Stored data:
[Start of Attachment]
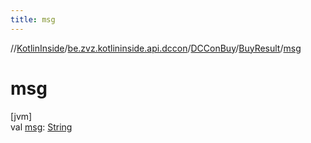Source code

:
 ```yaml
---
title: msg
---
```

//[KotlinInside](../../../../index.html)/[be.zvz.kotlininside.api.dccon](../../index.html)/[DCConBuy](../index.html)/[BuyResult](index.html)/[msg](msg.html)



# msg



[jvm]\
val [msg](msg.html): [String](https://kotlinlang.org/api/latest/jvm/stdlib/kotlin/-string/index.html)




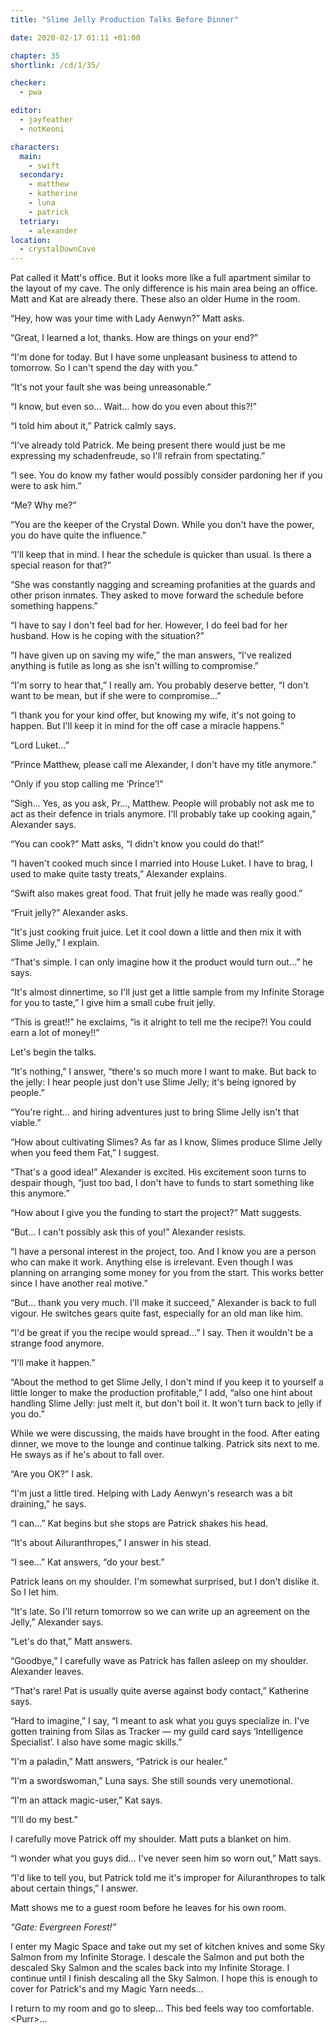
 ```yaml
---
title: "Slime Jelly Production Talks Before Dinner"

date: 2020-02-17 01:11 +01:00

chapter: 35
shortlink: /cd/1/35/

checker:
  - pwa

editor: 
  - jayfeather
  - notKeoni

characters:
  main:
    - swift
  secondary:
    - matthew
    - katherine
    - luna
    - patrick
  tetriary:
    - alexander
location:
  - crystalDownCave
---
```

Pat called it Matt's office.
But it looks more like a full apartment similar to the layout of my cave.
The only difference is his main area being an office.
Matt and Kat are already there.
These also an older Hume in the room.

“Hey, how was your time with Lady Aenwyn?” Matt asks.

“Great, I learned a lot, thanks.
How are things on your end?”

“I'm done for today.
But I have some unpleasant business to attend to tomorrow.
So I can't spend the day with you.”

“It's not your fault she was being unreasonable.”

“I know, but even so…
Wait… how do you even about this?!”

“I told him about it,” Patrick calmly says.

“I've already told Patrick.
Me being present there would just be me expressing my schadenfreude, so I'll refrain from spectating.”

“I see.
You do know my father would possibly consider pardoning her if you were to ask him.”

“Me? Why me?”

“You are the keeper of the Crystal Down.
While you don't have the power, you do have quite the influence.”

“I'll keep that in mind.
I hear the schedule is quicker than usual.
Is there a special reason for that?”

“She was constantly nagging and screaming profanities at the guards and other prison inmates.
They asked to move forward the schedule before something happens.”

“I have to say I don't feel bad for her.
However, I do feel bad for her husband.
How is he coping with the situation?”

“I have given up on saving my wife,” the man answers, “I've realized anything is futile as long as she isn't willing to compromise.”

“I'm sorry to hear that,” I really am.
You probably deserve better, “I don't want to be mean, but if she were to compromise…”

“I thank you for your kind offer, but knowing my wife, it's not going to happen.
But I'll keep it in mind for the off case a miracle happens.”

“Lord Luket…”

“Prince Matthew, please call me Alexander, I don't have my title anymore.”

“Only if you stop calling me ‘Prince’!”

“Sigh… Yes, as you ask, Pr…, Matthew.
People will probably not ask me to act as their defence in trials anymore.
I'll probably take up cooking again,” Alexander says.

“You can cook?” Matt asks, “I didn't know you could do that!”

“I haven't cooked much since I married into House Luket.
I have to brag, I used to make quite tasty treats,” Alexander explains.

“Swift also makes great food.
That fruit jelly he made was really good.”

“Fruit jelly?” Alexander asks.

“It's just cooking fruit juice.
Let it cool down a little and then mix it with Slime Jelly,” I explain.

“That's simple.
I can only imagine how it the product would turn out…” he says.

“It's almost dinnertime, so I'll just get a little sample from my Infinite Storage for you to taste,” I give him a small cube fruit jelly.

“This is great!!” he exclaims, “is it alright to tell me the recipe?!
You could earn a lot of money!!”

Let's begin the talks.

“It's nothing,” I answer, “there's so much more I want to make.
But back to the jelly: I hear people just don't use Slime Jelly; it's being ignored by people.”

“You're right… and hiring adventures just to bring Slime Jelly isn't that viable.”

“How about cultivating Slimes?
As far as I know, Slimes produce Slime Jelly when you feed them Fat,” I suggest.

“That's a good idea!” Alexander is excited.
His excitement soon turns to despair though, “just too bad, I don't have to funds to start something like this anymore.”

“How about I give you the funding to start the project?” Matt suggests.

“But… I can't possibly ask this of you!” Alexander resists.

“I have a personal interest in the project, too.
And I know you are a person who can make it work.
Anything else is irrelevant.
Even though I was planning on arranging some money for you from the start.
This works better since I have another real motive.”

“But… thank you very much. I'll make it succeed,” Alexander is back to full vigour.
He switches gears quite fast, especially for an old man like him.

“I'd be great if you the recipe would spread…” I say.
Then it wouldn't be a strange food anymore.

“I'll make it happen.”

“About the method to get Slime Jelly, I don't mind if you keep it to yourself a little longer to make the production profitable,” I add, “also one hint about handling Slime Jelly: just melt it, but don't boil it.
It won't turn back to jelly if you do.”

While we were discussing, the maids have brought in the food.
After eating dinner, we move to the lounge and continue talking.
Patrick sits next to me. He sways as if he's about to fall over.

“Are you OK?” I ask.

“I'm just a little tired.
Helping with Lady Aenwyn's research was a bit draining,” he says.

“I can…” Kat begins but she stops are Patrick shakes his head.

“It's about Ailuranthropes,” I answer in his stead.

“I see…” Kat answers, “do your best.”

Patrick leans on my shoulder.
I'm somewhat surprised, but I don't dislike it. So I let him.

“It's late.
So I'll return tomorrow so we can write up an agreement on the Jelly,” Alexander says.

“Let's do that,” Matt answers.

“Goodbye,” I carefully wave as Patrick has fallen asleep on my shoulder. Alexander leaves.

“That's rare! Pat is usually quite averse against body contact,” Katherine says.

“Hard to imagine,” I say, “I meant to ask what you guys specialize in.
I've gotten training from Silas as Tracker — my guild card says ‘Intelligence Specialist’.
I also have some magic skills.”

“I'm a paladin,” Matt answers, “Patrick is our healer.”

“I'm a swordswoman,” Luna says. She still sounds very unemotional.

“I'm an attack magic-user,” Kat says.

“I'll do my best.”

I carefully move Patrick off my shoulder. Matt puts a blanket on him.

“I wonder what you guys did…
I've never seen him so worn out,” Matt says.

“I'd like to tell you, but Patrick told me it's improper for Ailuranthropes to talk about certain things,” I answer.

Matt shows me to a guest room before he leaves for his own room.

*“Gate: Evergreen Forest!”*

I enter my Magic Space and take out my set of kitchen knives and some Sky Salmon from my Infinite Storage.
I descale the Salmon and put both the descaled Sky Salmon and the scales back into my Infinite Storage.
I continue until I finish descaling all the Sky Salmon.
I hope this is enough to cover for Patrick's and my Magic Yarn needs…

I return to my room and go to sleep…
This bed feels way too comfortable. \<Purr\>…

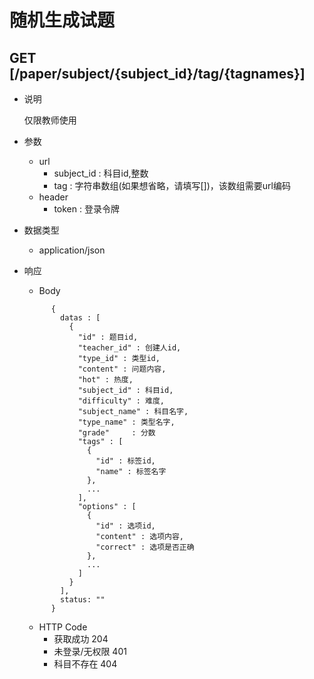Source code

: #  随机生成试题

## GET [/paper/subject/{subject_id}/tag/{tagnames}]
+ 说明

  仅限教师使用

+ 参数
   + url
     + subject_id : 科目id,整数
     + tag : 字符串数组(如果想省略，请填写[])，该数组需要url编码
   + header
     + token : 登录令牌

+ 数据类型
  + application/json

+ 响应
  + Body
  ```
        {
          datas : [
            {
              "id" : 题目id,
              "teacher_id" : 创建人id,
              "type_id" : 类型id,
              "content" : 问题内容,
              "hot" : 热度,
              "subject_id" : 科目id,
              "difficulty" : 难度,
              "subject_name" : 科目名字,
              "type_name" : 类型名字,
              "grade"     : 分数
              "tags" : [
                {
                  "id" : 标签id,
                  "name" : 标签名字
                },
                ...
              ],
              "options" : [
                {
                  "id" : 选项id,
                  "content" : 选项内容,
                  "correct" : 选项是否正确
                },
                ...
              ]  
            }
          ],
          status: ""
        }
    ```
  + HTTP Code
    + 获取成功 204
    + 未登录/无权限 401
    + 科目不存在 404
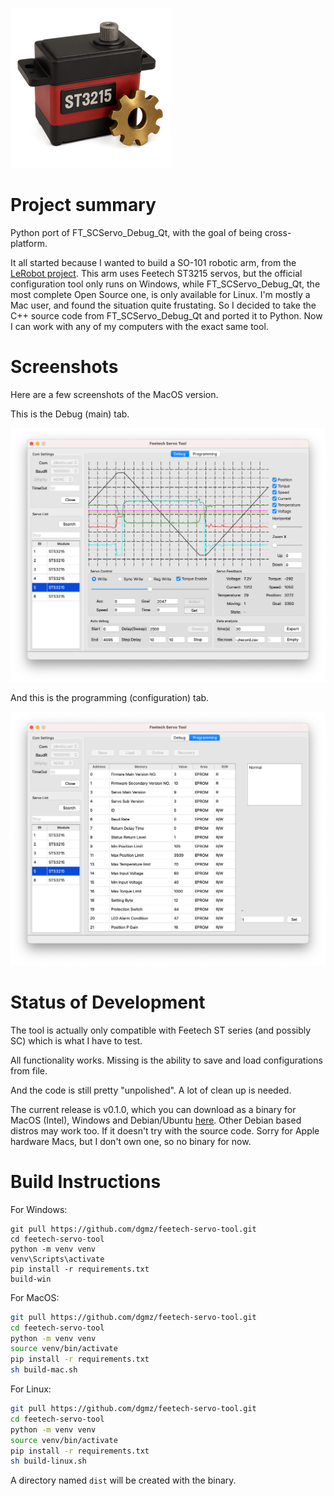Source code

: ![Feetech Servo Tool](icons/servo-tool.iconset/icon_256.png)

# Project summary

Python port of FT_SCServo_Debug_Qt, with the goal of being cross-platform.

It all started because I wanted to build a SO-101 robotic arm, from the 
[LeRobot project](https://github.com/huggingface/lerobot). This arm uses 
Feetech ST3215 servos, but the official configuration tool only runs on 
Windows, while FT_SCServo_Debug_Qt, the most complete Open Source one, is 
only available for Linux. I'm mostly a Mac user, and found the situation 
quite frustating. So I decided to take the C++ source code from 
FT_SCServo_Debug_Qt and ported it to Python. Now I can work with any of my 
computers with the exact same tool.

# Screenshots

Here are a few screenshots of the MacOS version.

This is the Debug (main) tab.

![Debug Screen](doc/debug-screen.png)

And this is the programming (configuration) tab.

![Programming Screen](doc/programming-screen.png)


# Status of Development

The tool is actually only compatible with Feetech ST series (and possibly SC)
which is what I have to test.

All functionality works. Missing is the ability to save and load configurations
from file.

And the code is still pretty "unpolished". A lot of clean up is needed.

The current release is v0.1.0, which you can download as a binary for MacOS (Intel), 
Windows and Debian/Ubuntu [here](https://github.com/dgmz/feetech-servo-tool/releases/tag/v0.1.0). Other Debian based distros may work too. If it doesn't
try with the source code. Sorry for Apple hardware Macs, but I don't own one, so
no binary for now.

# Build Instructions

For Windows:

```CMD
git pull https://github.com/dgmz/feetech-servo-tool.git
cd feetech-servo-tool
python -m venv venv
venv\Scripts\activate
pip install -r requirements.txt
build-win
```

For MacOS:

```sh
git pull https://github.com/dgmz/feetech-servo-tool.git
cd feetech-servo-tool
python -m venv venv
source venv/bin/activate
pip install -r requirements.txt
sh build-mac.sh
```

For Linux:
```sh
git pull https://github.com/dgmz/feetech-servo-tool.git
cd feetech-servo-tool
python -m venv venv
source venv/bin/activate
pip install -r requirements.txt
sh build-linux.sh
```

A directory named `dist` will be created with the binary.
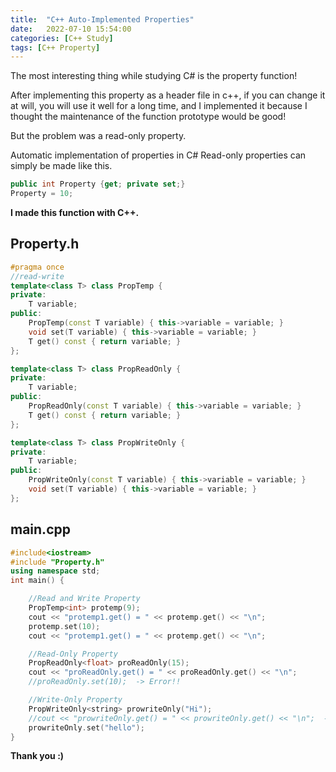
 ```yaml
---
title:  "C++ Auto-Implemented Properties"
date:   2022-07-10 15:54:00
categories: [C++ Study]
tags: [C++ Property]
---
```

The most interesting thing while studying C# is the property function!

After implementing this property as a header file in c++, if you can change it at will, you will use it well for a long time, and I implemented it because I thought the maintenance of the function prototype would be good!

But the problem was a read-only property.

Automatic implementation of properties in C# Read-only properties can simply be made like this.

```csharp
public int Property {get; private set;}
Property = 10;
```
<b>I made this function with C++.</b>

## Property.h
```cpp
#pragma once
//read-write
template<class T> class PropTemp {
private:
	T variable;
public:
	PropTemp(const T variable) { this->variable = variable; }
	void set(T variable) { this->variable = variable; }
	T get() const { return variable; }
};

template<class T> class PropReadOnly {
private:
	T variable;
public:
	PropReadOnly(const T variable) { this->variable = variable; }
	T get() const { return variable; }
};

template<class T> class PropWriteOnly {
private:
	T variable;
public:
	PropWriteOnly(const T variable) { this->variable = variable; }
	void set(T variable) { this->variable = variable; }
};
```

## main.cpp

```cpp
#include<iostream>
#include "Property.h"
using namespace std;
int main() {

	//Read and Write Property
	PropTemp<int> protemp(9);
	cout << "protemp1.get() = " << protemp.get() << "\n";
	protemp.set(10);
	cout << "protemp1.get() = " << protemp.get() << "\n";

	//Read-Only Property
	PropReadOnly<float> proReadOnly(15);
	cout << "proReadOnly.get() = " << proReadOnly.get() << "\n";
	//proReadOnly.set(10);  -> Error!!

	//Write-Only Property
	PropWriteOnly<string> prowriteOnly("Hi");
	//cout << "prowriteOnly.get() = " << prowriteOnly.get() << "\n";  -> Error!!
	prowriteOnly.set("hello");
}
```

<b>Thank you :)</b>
[End of Attachment]
## DIRECTIONS FOR THIS TASK
There is a line with "about I give" and a line with "Anything else is irrelevant." above. Copy exactly those two lines and all lines between them, with nothing else.

## ANSWER BOX
“How about I give you the funding to start the project?” Matt suggests.

“But… I can't possibly ask this of you!” Alexander resists.

“I have a personal interest in the project, too.
And I know you are a person who can make it work.
Anything else is irrelevant.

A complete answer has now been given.